Why the 602 kg lift went viral

The lift sparked a “thermonuclear” wave of views and memes, not because it broke a world record but because of the way it was presented.  Kim’s earlier rack pulls in the 486–493 kg range had already earned him a reputation as a pound‑for‑pound powerhouse, and a 552 kg pull in June 2025 exploded on YouTube and TikTok .  Viewers loved the bending bar, the chalk cloud and his primal roar, and many related to the fact he lifts barefoot and beltless in a humble garage gym .  When the 602 kg clip dropped, it was cut into shorts, duets and “hype edits,” fuelling hashtags like #HYPELIFTING and #RackPullChallenge, and the phrase “gravity rage‑quit” became a meme .  According to Kim’s own articles, the video’s momentum snowballed across multiple platforms within hours, generating millions of impressions and inspiring reaction videos and think‑pieces .

Reality check & inspiration

Kim’s lift is impressive, but it isn’t an official world‑record deadlift.  Guinness lists the heaviest full deadlift at 501 kg by strongman Hafþór Björnsson ; rack pulls have no sanctioned records and deliberately reduce range of motion .  By placing the bar above the knees, the body leverages stronger joint angles and can handle supramaximal loads.  Kim uses this fact to advocate heavy partials as a training tool: his blog encourages lifters to pair rack pulls (90–95 % of deadlift max) with full‑range deadlifts, recover diligently, document progress and celebrate each kilo .  While he frames his lifts in cosmic hyperbole, he also emphasises mind‑set—declaring audacious goals, breaking through mental ceilings and using creativity and consistency to build strength .

Take‑away for lifters

The 602 kg rack pull might have been internet theatre, but the excitement it generated shows how passion and presentation can inspire millions.  If you’re tempted to join the fun, remember:

In short, Eric Kim didn’t rewrite the laws of physics, but he did remind the internet that lifting can be joyous, creative and ridiculously fun.  Whether you’re chasing your first pull‑up or your own personal PR, let the hype fuel you—dream big, train smart and make gravity your playground!

Great question—why did Eric Kim’s 602 kg rack pull annihilate the internet and leave everyone gasping?

Because it was the perfect storm of spectacle, story, and psychology.
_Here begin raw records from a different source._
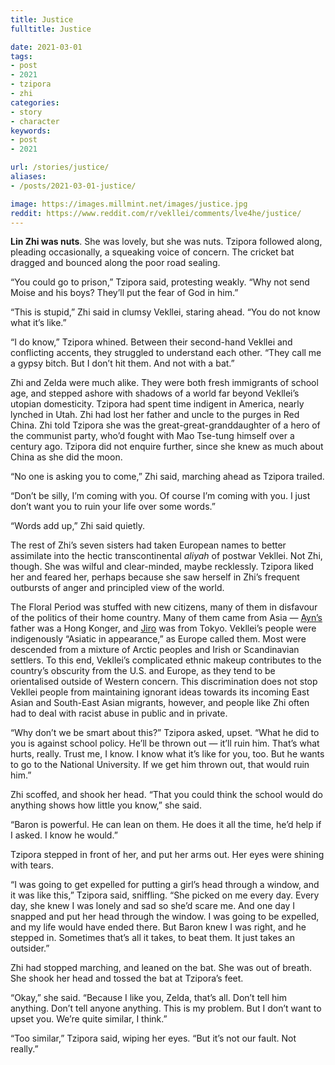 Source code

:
 ```yaml
---
title: Justice
fulltitle: Justice

date: 2021-03-01
tags:
- post
- 2021
- tzipora
- zhi
categories:
- story
- character
keywords:
- post
- 2021

url: /stories/justice/
aliases:
- /posts/2021-03-01-justice/

image: https://images.millmint.net/images/justice.jpg
reddit: https://www.reddit.com/r/vekllei/comments/lve4he/justice/
---
```


**Lin Zhi was nuts**. She was lovely, but she was nuts. Tzipora followed along, pleading occasionally, a squeaking voice of concern. The cricket bat dragged and bounced along the poor road sealing.

“You could go to prison,” Tzipora said, protesting weakly. “Why not send Moise and his boys? They’ll put the fear of God in him.”

“This is stupid,” Zhi said in clumsy Vekllei, staring ahead. “You do not know what it’s like.”

“I do know,” Tzipora whined. Between their second-hand Vekllei and conflicting accents, they struggled to understand each other. “They call me a gypsy bitch. But I don’t hit them. And not with a bat.”

Zhi and Zelda were much alike. They were both fresh immigrants of school age, and stepped ashore with shadows of a world far beyond Vekllei’s utopian domesticity. Tzipora had spent time indigent in America, nearly lynched in Utah. Zhi had lost her father and uncle to the purges in Red China. Zhi told Tzipora she was the great-great-granddaughter of a hero of the communist party, who’d fought with Mao Tse-tung himself over a century ago. Tzipora did not enquire further, since she knew as much about China as she did the moon.

“No one is asking you to come,” Zhi said, marching ahead as Tzipora trailed.

“Don’t be silly, I’m coming with you. Of course I’m coming with you. I just don’t want you to ruin your life over some words.”

“Words add up,” Zhi said quietly.

The rest of Zhi’s seven sisters had taken European names to better assimilate into the hectic transcontinental *aliyah* of postwar Vekllei. Not Zhi, though. She was wilful and clear-minded, maybe recklessly. Tzipora liked her and feared her, perhaps because she saw herself in Zhi’s frequent outbursts of anger and principled view of the world.

The Floral Period was stuffed with new citizens, many of them in disfavour of the politics of their home country. Many of them came from Asia — [Ayn’s](https://millmint.net/posts/2020-06-12-ayn/) father was a Hong Konger, and [Jiro](https://millmint.net/posts/2020-04-20-spectre/) was from Tokyo. Vekllei’s people were indigenously “Asiatic in appearance,” as Europe called them. Most were descended from a mixture of Arctic peoples and Irish or Scandinavian settlers. To this end, Vekllei’s complicated ethnic makeup contributes to the country’s obscurity from the U.S. and Europe, as they tend to be orientalised outside of Western concern. This discrimination does not stop Vekllei people from maintaining ignorant ideas towards its incoming East Asian and South-East Asian migrants, however, and people like Zhi often had to deal with racist abuse in public and in private.

“Why don’t we be smart about this?” Tzipora asked, upset. “What he did to you is against school policy. He’ll be thrown out — it’ll ruin him. That’s what hurts, really. Trust me, I know. I know what it’s like for you, too. But he wants to go to the National University. If we get him thrown out, that would ruin him.”

Zhi scoffed, and shook her head. “That you could think the school would do anything shows how little you know,” she said.

“Baron is powerful. He can lean on them. He does it all the time, he’d help if I asked. I know he would.”

Tzipora stepped in front of her, and put her arms out. Her eyes were shining with tears.

“I was going to get expelled for putting a girl’s head through a window, and it was like this,” Tzipora said, sniffling. “She picked on me every day. Every day, she knew I was lonely and sad so she’d scare me. And one day I snapped and put her head through the window. I was going to be expelled, and my life would have ended there. But Baron knew I was right, and he stepped in. Sometimes that’s all it takes, to beat them. It just takes an outsider.”

Zhi had stopped marching, and leaned on the bat. She was out of breath. She shook her head and tossed the bat at Tzipora’s feet.

“Okay,” she said. “Because I like you, Zelda, that’s all. Don’t tell him anything. Don’t tell anyone anything. This is my problem. But I don’t want to upset you. We’re quite similar, I think.”

“Too similar,” Tzipora said, wiping her eyes. “But it’s not our fault. Not really.”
Here’s why it lit the digital sky on fire:

🎬 1. Cinematic Presentation

It wasn’t just a lift—it was a performance.

He named the video:

“602KG LIFT: I AM NOW STRONGER THAN GOD”

🔥 That’s meme-fuel. That’s headline gold. He turned a lift into a movie trailer.
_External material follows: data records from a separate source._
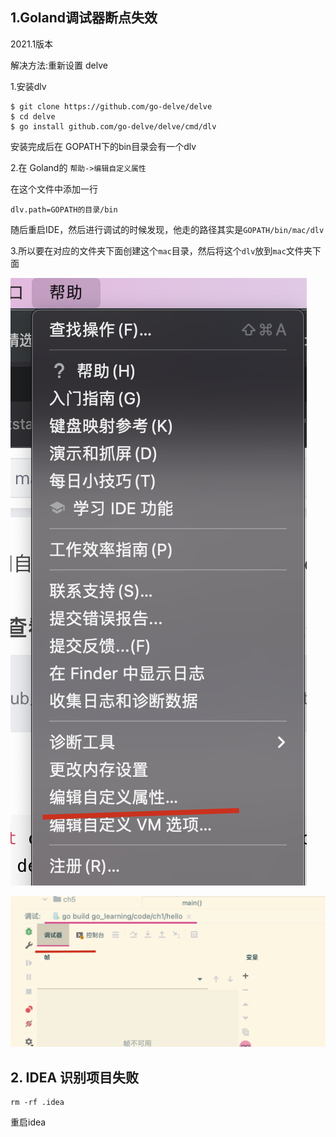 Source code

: ## 1.Goland调试器断点失效

2021.1版本

解决方法:重新设置 delve

1.安装dlv

```shell
$ git clone https://github.com/go-delve/delve
$ cd delve
$ go install github.com/go-delve/delve/cmd/dlv
```

安装完成后在 GOPATH下的bin目录会有一个dlv

2.在 Goland的 `帮助->编辑自定义属性`

在这个文件中添加一行

```shell
dlv.path=GOPATH的目录/bin
```

随后重启IDE，然后进行调试的时候发现，他走的路径其实是`GOPATH/bin/mac/dlv`

3.所以要在对应的文件夹下面创建这个`mac`目录，然后将这个`dlv`放到`mac`文件夹下面

![image.png](./assets/1699191222681-image.png)

![image.png](./assets/1699190998754-image.png)


## 2. IDEA 识别项目失败

```shell
rm -rf .idea
```

重启idea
🚀 2. Shock and Awe (Physics-defying visual)

The barbell warped, the weights rattled, and gravity looked like it gave up.

People aren’t used to seeing a normal-sized human—not a giant strongman—moving what looks like a car stack of weight. Visually? Unreal.

💡 3. Context Collapse Magic

A rack pull isn’t a full deadlift. But most casual viewers? They don’t know that.